I just read that the men's 200 MR was DQd at Worlds. That race could've given Phelps a record 8th gold medal... bummer.
Phelps was very gracious about it. He said, "We came in here as a team, we exit as a team."
Sigh.
PS Did you see the size of his HANDS! I would like to swim just one race with hands his size, and feet the size of Thorpe's. (Yep, I have puny little paws!)
I was thinking about this and realized you know what ... baseball players, get 3 strikes, there is no equivalent in swimming. Football players get 4 downs, no equivalent in swimming, basketball players have so many opportunities to score, as do hockey players. There is no equivalent in swimming you can't make a mistake, that's brutal ...
Baseball players get 3 strikes and still strike out, and we don't call them incompetent fools every time and say how they should never be allowed to play the game again ... football teams don't score on every drive ... so why is it fair to have these ridiculously high standards for swimmers? How can we expect HUMANS to be perfect?
I'm not too sure what someone meant by "Crocker should lay down for Phelps." Please explain. :)
Dan is your last name Hoff? Are you related to Katie? If so, please tell her congratulations!
Fat?!? That's just absurd. What's his body fat? 13%? (I don't know, I'm guessing) OOOH, the porker! You've got to be kidding me, fat, come on.

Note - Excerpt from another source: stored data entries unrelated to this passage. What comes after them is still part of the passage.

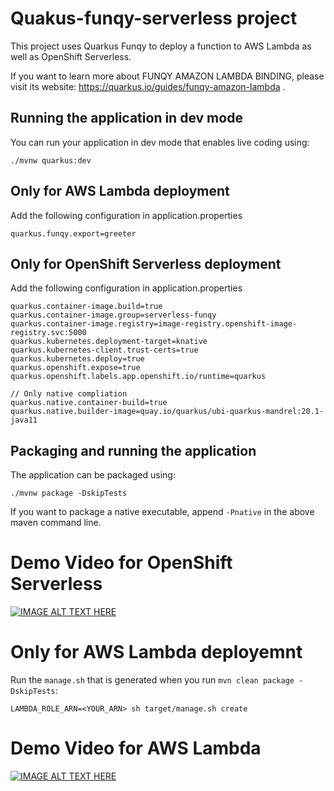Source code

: # Quakus-funqy-serverless project

This project uses Quarkus Funqy to deploy a function to AWS Lambda as well as OpenShift Serverless.

If you want to learn more about FUNQY AMAZON LAMBDA BINDING, please visit its website: https://quarkus.io/guides/funqy-amazon-lambda .

## Running the application in dev mode

You can run your application in dev mode that enables live coding using:
```shell script
./mvnw quarkus:dev
```

## Only for AWS Lambda deployment

Add the following configuration in application.properties
```
quarkus.funqy.export=greeter
```

## Only for OpenShift Serverless deployment

Add the following configuration in application.properties
```
quarkus.container-image.build=true
quarkus.container-image.group=serverless-funqy
quarkus.container-image.registry=image-registry.openshift-image-registry.svc:5000
quarkus.kubernetes.deployment-target=knative
quarkus.kubernetes-client.trust-certs=true
quarkus.kubernetes.deploy=true
quarkus.openshift.expose=true
quarkus.openshift.labels.app.openshift.io/runtime=quarkus

// Only native compliation
quarkus.native.container-build=true
quarkus.native.builder-image=quay.io/quarkus/ubi-quarkus-mandrel:20.1-java11
```

## Packaging and running the application

The application can be packaged using:
```shell script
./mvnw package -DskipTests
```

If you want to package a native executable, append `-Pnative` in the above maven command line.

# Demo Video for OpenShift Serverless
[![IMAGE ALT TEXT HERE](https://img.youtube.com/vi/fQFVwoXWRto/0.jpg)](https://www.youtube.com/watch?v=fQFVwoXWRto)

# Only for AWS Lambda deployemnt

Run the `manage.sh` that is generated when you run `mvn clean package -DskipTests`:

```
LAMBDA_ROLE_ARN=<YOUR_ARN> sh target/manage.sh create
```

# Demo Video for AWS Lambda
[![IMAGE ALT TEXT HERE](https://img.youtube.com/vi/BFG2LZIhzOw/0.jpg)](https://www.youtube.com/watch?v=BFG2LZIhzOw)
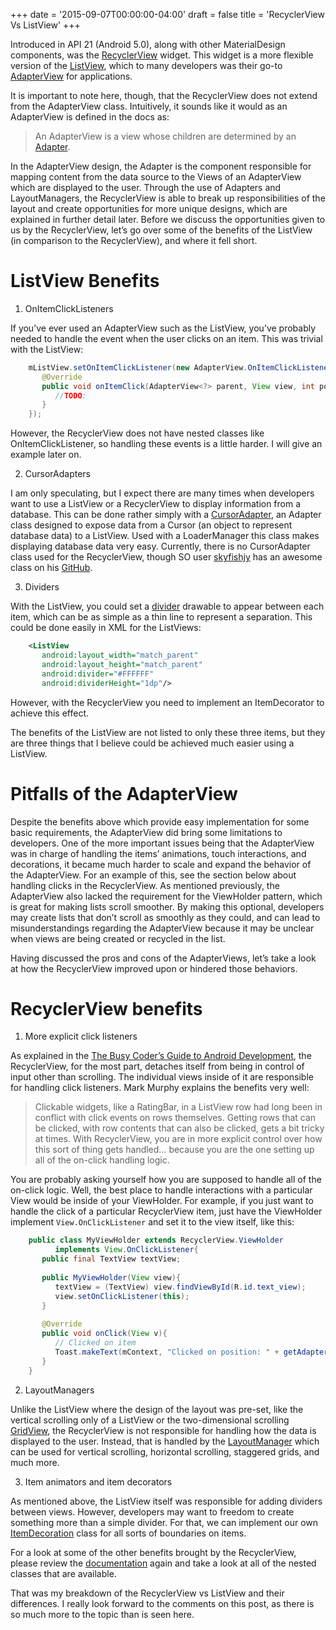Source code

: +++
date = '2015-09-07T00:00:00-04:00'
draft = false
title = 'RecyclerView Vs ListView'
+++

Introduced in API 21 (Android 5.0), along with other MaterialDesign components, was the [RecyclerView](https://developer.android.com/reference/android/support/v7/widget/RecyclerView.html) widget. This widget is a more flexible version of the [ListView](http://developer.android.com/reference/android/widget/ListView.html), which to many developers was their go-to [AdapterView](http://developer.android.com/reference/android/widget/AdapterView.html) for applications.

It is important to note here, though, that the RecyclerView does not extend from the AdapterView class. Intuitively, it sounds like it would as an AdapterView is defined in the docs as:

> An AdapterView is a view whose children are determined by an [Adapter](http://developer.android.com/reference/android/widget/Adapter.html).

In the AdapterView design, the Adapter is the component responsible for mapping content from the data source to the Views of an AdapterView which are displayed to the user. Through the use of Adapters and LayoutManagers, the RecyclerView is able to break up responsibilities of the layout and create opportunities for more unique designs, which are explained in further detail later. Before we discuss the opportunities given to us by the RecyclerView, let’s go over some of the benefits of the ListView (in comparison to the RecyclerView), and where it fell short.

<!--more-->

# ListView Benefits

1. OnItemClickListeners

If you’ve ever used an AdapterView such as the ListView, you’ve probably needed to handle the event when the user clicks on an item. This was trivial with the ListView:

```java
	mListView.setOnItemClickListener(new AdapterView.OnItemClickListener() {
	   @Override 
	   public void onItemClick(AdapterView<?> parent, View view, int position, long id) {  
	      //TODO:
	   } 
	});
```

However, the RecyclerView does not have nested classes like OnItemClickListener, so handling these events is a little harder. I will give an example later on.

2. CursorAdapters

I am only speculating, but I expect there are many times when developers want to use a ListView or a RecyclerView to display information from a database. This can be done rather simply with a [CursorAdapter](http://developer.android.com/reference/android/widget/CursorAdapter.html), an Adapter class designed to expose data from a Cursor (an object to represent database data) to a ListView. Used with a LoaderManager this class makes displaying database data very easy. Currently, there is no CursorAdapter class used for the RecyclerView, though SO user [skyfishjy](http://stackoverflow.com/users/1833505/skyfishjy) has an awesome class on his [GitHub](https://gist.github.com/skyfishjy/443b7448f59be978bc59).

3. Dividers

With the ListView, you could set a [divider](http://developer.android.com/reference/android/widget/ListView.html#attr_android:divider) drawable to appear between each item, which can be as simple as a thin line to represent a separation. This could be done easily in XML for the ListViews:

```xml
	<ListView
	   android:layout_width="match_parent"
	   android:layout_height="match_parent"
	   android:divider="#FFFFFF"
	   android:dividerHeight="1dp"/>
```

However, with the RecyclerView you need to implement an ItemDecorator to achieve this effect.

The benefits of the ListView are not listed to only these three items, but they are three things that I believe could be achieved much easier using a ListView.

# Pitfalls of the AdapterView

Despite the benefits above which provide easy implementation for some basic requirements, the AdapterView did bring some limitations to developers. One of the more important issues being that the AdapterView was in charge of handling the items’ animations, touch interactions, and decorations, it became much harder to scale and expand the behavior of the AdapterView. For an example of this, see the section below about handling clicks in the RecyclerView. As mentioned previously, the AdapterView also lacked the requirement for the ViewHolder pattern, which is great for making lists scroll smoother. By making this optional, developers may create lists that don’t scroll as smoothly as they could, and can lead to misunderstandings regarding the AdapterView because it may be unclear when views are being created or recycled in the list.

Having discussed the pros and cons of the AdapterViews, let’s take a look at how the RecyclerView improved upon or hindered those behaviors.

# RecyclerView benefits

1. More explicit click listeners

As explained in the [The Busy Coder’s Guide to Android Development](https://commonsware.com/Android/), the RecyclerView, for the most part, detaches itself from being in control of input other than scrolling. The individual views inside of it are responsible for handling click listeners. Mark Murphy explains the benefits very well:

> Clickable widgets, like a RatingBar, in a ListView row had long been in conflict with click events on rows themselves. Getting rows that can be clicked, with row contents that can also be clicked, gets a bit tricky at times. With RecyclerView, you are in more explicit control over how this sort of thing gets handled… because you are the one setting up all of the on-click handling logic.

You are probably asking yourself how you are supposed to handle all of the on-click logic. Well, the best place to handle interactions with a particular View would be inside of your ViewHolder. For example, if you just want to handle the click of a particular RecyclerView item, just have the ViewHolder implement `View.OnClickListener` and set it to the view itself, like this:

```java
	public class MyViewHolder extends RecyclerView.ViewHolder 
	      implements View.OnClickListener{
	   public final TextView textView; 
	 
	   public MyViewHolder(View view){
	      textView = (TextView) view.findViewById(R.id.text_view);
	      view.setOnClickListener(this);
	   } 
	 
	   @Override
	   public void onClick(View v){
	      // Clicked on item 
	      Toast.makeText(mContext, "Clicked on position: " + getAdapterPosition(), Toast.LENGTH_SHORT).show();
	   }
	}
```

2. LayoutManagers

Unlike the ListView where the design of the layout was pre-set, like the vertical scrolling only of a ListView or the two-dimensional scrolling [GridView](http://developer.android.com/reference/android/widget/GridView.html), the RecyclerView is not responsible for handling how the data is displayed to the user. Instead, that is handled by the [LayoutManager](https://developer.android.com/reference/android/support/v7/widget/RecyclerView.LayoutManager.html) which can be used for vertical scrolling, horizontal scrolling, staggered grids, and much more.

3. Item animators and item decorators

As mentioned above, the ListView itself was responsible for adding dividers between views. However, developers may want to freedom to create something more than a simple divider. For that, we can implement our own [ItemDecoration](https://developer.android.com/reference/android/support/v7/widget/RecyclerView.ItemDecoration.html) class for all sorts of boundaries on items.

For a look at some of the other benefits brought by the RecyclerView, please review the [documentation](https://developer.android.com/reference/android/support/v7/widget/RecyclerView.html) again and take a look at all of the nested classes that are available.

That was my breakdown of the RecyclerView vs ListView and their differences. I really look forward to the comments on this post, as there is so much more to the topic than is seen here.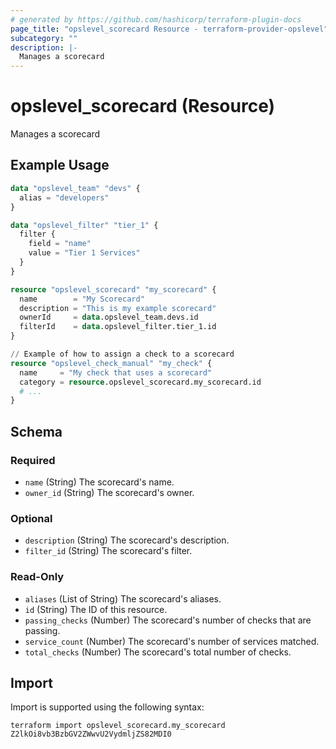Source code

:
 ```yaml
---
# generated by https://github.com/hashicorp/terraform-plugin-docs
page_title: "opslevel_scorecard Resource - terraform-provider-opslevel"
subcategory: ""
description: |-
  Manages a scorecard
---
```


# opslevel_scorecard (Resource)

Manages a scorecard

## Example Usage

```terraform
data "opslevel_team" "devs" {
  alias = "developers"
}

data "opslevel_filter" "tier_1" {
  filter {
    field = "name"
    value = "Tier 1 Services"
  }
}

resource "opslevel_scorecard" "my_scorecard" {
  name        = "My Scorecard"
  description = "This is my example scorecard"
  ownerId     = data.opslevel_team.devs.id
  filterId    = data.opslevel_filter.tier_1.id
}

// Example of how to assign a check to a scorecard
resource "opslevel_check_manual" "my_check" {
  name     = "My check that uses a scorecard"
  category = resource.opslevel_scorecard.my_scorecard.id
  # ...
}
```

<!-- schema generated by tfplugindocs -->
## Schema

### Required

- `name` (String) The scorecard's name.
- `owner_id` (String) The scorecard's owner.

### Optional

- `description` (String) The scorecard's description.
- `filter_id` (String) The scorecard's filter.

### Read-Only

- `aliases` (List of String) The scorecard's aliases.
- `id` (String) The ID of this resource.
- `passing_checks` (Number) The scorecard's number of checks that are passing.
- `service_count` (Number) The scorecard's number of services matched.
- `total_checks` (Number) The scorecard's total number of checks.

## Import

Import is supported using the following syntax:

```shell
terraform import opslevel_scorecard.my_scorecard Z2lkOi8vb3BzbGV2ZWwvU2VydmljZS82MDI0
```
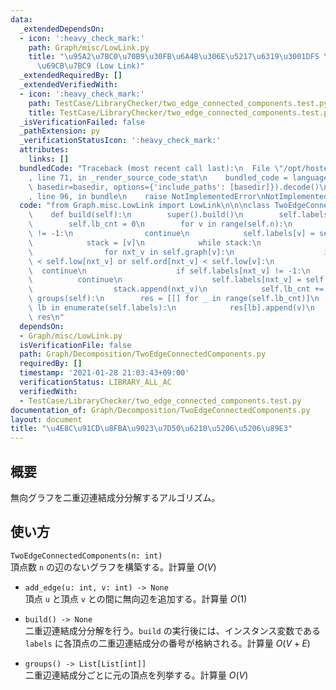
 ```yaml
---
data:
  _extendedDependsOn:
  - icon: ':heavy_check_mark:'
    path: Graph/misc/LowLink.py
    title: "\u95A2\u7BC0\u70B9\u30FB\u6A4B\u306E\u5217\u6319\u3001DFS \u6728\u306E\
      \u69CB\u7BC9 (Low Link)"
  _extendedRequiredBy: []
  _extendedVerifiedWith:
  - icon: ':heavy_check_mark:'
    path: TestCase/LibraryChecker/two_edge_connected_components.test.py
    title: TestCase/LibraryChecker/two_edge_connected_components.test.py
  _isVerificationFailed: false
  _pathExtension: py
  _verificationStatusIcon: ':heavy_check_mark:'
  attributes:
    links: []
  bundledCode: "Traceback (most recent call last):\n  File \"/opt/hostedtoolcache/Python/3.10.4/x64/lib/python3.10/site-packages/onlinejudge_verify/documentation/build.py\"\
    , line 71, in _render_source_code_stat\n    bundled_code = language.bundle(stat.path,\
    \ basedir=basedir, options={'include_paths': [basedir]}).decode()\n  File \"/opt/hostedtoolcache/Python/3.10.4/x64/lib/python3.10/site-packages/onlinejudge_verify/languages/python.py\"\
    , line 96, in bundle\n    raise NotImplementedError\nNotImplementedError\n"
  code: "from Graph.misc.LowLink import LowLink\n\n\nclass TwoEdgeConnectedComponents(LowLink):\n\
    \    def build(self):\n        super().build()\n        self.labels = [-1] * self.n\n\
    \        self.lb_cnt = 0\n        for v in range(self.n):\n            if self.labels[v]\
    \ != -1:\n                continue\n            self.labels[v] = self.lb_cnt\n\
    \            stack = [v]\n            while stack:\n                v = stack.pop()\n\
    \                for nxt_v in self.graph[v]:\n                    if self.ord[v]\
    \ < self.low[nxt_v] or self.ord[nxt_v] < self.low[v]:\n                      \
    \  continue\n                    if self.labels[nxt_v] != -1:\n              \
    \          continue\n                    self.labels[nxt_v] = self.lb_cnt\n  \
    \                  stack.append(nxt_v)\n            self.lb_cnt += 1\n\n    def\
    \ groups(self):\n        res = [[] for _ in range(self.lb_cnt)]\n        for v,\
    \ lb in enumerate(self.labels):\n            res[lb].append(v)\n        return\
    \ res\n"
  dependsOn:
  - Graph/misc/LowLink.py
  isVerificationFile: false
  path: Graph/Decomposition/TwoEdgeConnectedComponents.py
  requiredBy: []
  timestamp: '2021-01-28 21:03:43+09:00'
  verificationStatus: LIBRARY_ALL_AC
  verifiedWith:
  - TestCase/LibraryChecker/two_edge_connected_components.test.py
documentation_of: Graph/Decomposition/TwoEdgeConnectedComponents.py
layout: document
title: "\u4E8C\u91CD\u8FBA\u9023\u7D50\u6210\u5206\u5206\u89E3"
---
```


## 概要
無向グラフを二重辺連結成分分解するアルゴリズム。

## 使い方
`TwoEdgeConnectedComponents(n: int)`  
頂点数 `n` の辺のないグラフを構築する。計算量 $O(V)$

- `add_edge(u: int, v: int) -> None`  
頂点 `u` と頂点 `v` との間に無向辺を追加する。計算量 $O(1)$

- `build() -> None`  
二重辺連結成分分解を行う。`build` の実行後には、インスタンス変数である `labels` に各頂点の二重辺連結成分の番号が格納される。計算量 $O(V + E)$

- `groups() -> List[List[int]]`  
二重辺連結成分ごとに元の頂点を列挙する。計算量 $O(V)$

Keep in mind swimming is one of the more forgiving sports when extra weight is put on, as fat floats. I don't recommend being fat. And with the birth of three kids in recent years, I certainly have struggled to get rid of the belly fat, but I would NEVER call swimmers at Crocker's level fat :confused:
so why is it fair to have these ridiculously high standards for swimmers? How can we expect HUMANS to be perfect?
Not false starting is a ridiculously high standard? Perfection would be a relay exchange of exactly zero seconds. We don't expect that nor would a coach even want a swimmer to cut it that close.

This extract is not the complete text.